WORK TASK: All of the entries should be written out again exactly.

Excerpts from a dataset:

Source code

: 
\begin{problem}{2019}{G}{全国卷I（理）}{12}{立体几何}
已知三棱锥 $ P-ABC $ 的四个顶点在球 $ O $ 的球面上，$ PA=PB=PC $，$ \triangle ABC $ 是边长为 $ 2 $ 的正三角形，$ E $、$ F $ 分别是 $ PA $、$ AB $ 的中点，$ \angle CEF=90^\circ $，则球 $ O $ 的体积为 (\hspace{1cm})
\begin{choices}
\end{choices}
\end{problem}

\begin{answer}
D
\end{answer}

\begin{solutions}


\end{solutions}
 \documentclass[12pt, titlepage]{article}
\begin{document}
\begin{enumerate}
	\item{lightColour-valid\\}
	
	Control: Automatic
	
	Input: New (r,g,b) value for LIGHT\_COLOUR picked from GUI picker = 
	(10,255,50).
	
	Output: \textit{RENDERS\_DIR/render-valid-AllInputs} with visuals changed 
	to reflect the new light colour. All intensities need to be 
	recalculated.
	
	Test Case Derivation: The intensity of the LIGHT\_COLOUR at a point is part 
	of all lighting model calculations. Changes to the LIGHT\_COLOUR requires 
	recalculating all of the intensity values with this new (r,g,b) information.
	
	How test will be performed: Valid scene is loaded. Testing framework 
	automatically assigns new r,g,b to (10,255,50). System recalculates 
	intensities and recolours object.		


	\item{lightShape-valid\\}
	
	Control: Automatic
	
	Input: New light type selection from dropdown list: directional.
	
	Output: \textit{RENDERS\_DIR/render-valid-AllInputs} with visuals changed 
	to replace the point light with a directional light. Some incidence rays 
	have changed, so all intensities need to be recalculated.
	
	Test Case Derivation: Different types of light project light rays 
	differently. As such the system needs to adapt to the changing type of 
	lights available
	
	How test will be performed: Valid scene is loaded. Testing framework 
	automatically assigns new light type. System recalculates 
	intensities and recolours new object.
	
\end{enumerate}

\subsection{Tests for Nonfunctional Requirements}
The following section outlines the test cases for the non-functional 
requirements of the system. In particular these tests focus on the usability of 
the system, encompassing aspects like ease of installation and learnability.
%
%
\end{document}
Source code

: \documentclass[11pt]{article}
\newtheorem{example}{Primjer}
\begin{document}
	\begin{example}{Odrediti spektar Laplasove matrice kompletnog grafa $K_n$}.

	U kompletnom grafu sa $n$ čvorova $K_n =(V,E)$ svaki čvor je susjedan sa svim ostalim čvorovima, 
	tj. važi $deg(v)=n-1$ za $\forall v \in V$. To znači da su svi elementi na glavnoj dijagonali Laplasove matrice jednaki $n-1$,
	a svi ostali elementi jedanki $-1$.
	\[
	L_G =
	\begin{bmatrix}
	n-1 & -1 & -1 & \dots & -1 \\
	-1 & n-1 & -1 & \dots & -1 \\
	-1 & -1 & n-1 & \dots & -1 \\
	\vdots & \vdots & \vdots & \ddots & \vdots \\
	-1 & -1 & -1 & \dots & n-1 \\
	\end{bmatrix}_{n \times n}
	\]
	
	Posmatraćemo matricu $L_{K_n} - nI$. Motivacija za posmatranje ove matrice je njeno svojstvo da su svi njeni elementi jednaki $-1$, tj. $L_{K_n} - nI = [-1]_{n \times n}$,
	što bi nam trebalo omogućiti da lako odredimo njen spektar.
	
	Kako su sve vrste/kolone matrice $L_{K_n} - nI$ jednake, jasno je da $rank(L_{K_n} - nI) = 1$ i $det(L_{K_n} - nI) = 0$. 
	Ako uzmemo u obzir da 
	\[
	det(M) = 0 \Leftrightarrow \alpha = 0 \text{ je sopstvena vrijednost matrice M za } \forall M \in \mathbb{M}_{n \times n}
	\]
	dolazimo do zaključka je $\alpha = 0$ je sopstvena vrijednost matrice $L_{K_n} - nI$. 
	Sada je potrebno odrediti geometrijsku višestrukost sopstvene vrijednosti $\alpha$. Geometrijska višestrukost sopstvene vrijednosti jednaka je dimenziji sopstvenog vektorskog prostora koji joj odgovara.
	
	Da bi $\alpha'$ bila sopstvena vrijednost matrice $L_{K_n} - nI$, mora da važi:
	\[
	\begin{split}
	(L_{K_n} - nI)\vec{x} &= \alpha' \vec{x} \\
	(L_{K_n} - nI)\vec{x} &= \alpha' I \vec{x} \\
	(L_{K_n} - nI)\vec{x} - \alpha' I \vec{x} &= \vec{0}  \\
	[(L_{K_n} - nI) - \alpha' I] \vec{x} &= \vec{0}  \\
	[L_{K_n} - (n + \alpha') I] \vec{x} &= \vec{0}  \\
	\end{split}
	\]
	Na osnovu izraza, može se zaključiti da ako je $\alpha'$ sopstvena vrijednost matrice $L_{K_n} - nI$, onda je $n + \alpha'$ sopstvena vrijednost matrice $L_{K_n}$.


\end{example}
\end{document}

YOUR SOLUTION:
Source code

: 
\begin{problem}{2019}{G}{全国卷I（理）}{12}{立体几何}
已知三棱锥 $ P-ABC $ 的四个顶点在球 $ O $ 的球面上，$ PA=PB=PC $，$ \triangle ABC $ 是边长为 $ 2 $ 的正三角形，$ E $、$ F $ 分别是 $ PA $、$ AB $ 的中点，$ \angle CEF=90^\circ $，则球 $ O $ 的体积为 (\hspace{1cm})
\begin{choices}
\end{choices}
\end{problem}

\begin{answer}
D
\end{answer}

\begin{solutions}


\end{solutions}
 \documentclass[12pt, titlepage]{article}
\begin{document}
\begin{enumerate}
	\item{lightColour-valid\\}
	
	Control: Automatic
	
	Input: New (r,g,b) value for LIGHT\_COLOUR picked from GUI picker = 
	(10,255,50).
	
	Output: \textit{RENDERS\_DIR/render-valid-AllInputs} with visuals changed 
	to reflect the new light colour. All intensities need to be 
	recalculated.
	
	Test Case Derivation: The intensity of the LIGHT\_COLOUR at a point is part 
	of all lighting model calculations. Changes to the LIGHT\_COLOUR requires 
	recalculating all of the intensity values with this new (r,g,b) information.
	
	How test will be performed: Valid scene is loaded. Testing framework 
	automatically assigns new r,g,b to (10,255,50). System recalculates 
	intensities and recolours object.		


	\item{lightShape-valid\\}
	
	Control: Automatic
	
	Input: New light type selection from dropdown list: directional.
	
	Output: \textit{RENDERS\_DIR/render-valid-AllInputs} with visuals changed 
	to replace the point light with a directional light. Some incidence rays 
	have changed, so all intensities need to be recalculated.
	
	Test Case Derivation: Different types of light project light rays 
	differently. As such the system needs to adapt to the changing type of 
	lights available
	
	How test will be performed: Valid scene is loaded. Testing framework 
	automatically assigns new light type. System recalculates 
	intensities and recolours new object.
	
\end{enumerate}

\subsection{Tests for Nonfunctional Requirements}
The following section outlines the test cases for the non-functional 
requirements of the system. In particular these tests focus on the usability of 
the system, encompassing aspects like ease of installation and learnability.
%
%
\end{document}
Source code

: \documentclass[11pt]{article}
\newtheorem{example}{Primjer}
\begin{document}
	\begin{example}{Odrediti spektar Laplasove matrice kompletnog grafa $K_n$}.

	U kompletnom grafu sa $n$ čvorova $K_n =(V,E)$ svaki čvor je susjedan sa svim ostalim čvorovima, 
	tj. važi $deg(v)=n-1$ za $\forall v \in V$. To znači da su svi elementi na glavnoj dijagonali Laplasove matrice jednaki $n-1$,
	a svi ostali elementi jedanki $-1$.
	\[
	L_G =
	\begin{bmatrix}
	n-1 & -1 & -1 & \dots & -1 \\
	-1 & n-1 & -1 & \dots & -1 \\
	-1 & -1 & n-1 & \dots & -1 \\
	\vdots & \vdots & \vdots & \ddots & \vdots \\
	-1 & -1 & -1 & \dots & n-1 \\
	\end{bmatrix}_{n \times n}
	\]
	
	Posmatraćemo matricu $L_{K_n} - nI$. Motivacija za posmatranje ove matrice je njeno svojstvo da su svi njeni elementi jednaki $-1$, tj. $L_{K_n} - nI = [-1]_{n \times n}$,
	što bi nam trebalo omogućiti da lako odredimo njen spektar.
	
	Kako su sve vrste/kolone matrice $L_{K_n} - nI$ jednake, jasno je da $rank(L_{K_n} - nI) = 1$ i $det(L_{K_n} - nI) = 0$. 
	Ako uzmemo u obzir da 
	\[
	det(M) = 0 \Leftrightarrow \alpha = 0 \text{ je sopstvena vrijednost matrice M za } \forall M \in \mathbb{M}_{n \times n}
	\]
	dolazimo do zaključka je $\alpha = 0$ je sopstvena vrijednost matrice $L_{K_n} - nI$. 
	Sada je potrebno odrediti geometrijsku višestrukost sopstvene vrijednosti $\alpha$. Geometrijska višestrukost sopstvene vrijednosti jednaka je dimenziji sopstvenog vektorskog prostora koji joj odgovara.
	
	Da bi $\alpha'$ bila sopstvena vrijednost matrice $L_{K_n} - nI$, mora da važi:
	\[
	\begin{split}
	(L_{K_n} - nI)\vec{x} &= \alpha' \vec{x} \\
	(L_{K_n} - nI)\vec{x} &= \alpha' I \vec{x} \\
	(L_{K_n} - nI)\vec{x} - \alpha' I \vec{x} &= \vec{0}  \\
	[(L_{K_n} - nI) - \alpha' I] \vec{x} &= \vec{0}  \\
	[L_{K_n} - (n + \alpha') I] \vec{x} &= \vec{0}  \\
	\end{split}
	\]
	Na osnovu izraza, može se zaključiti da ako je $\alpha'$ sopstvena vrijednost matrice $L_{K_n} - nI$, onda je $n + \alpha'$ sopstvena vrijednost matrice $L_{K_n}$.


\end{example}
\end{document}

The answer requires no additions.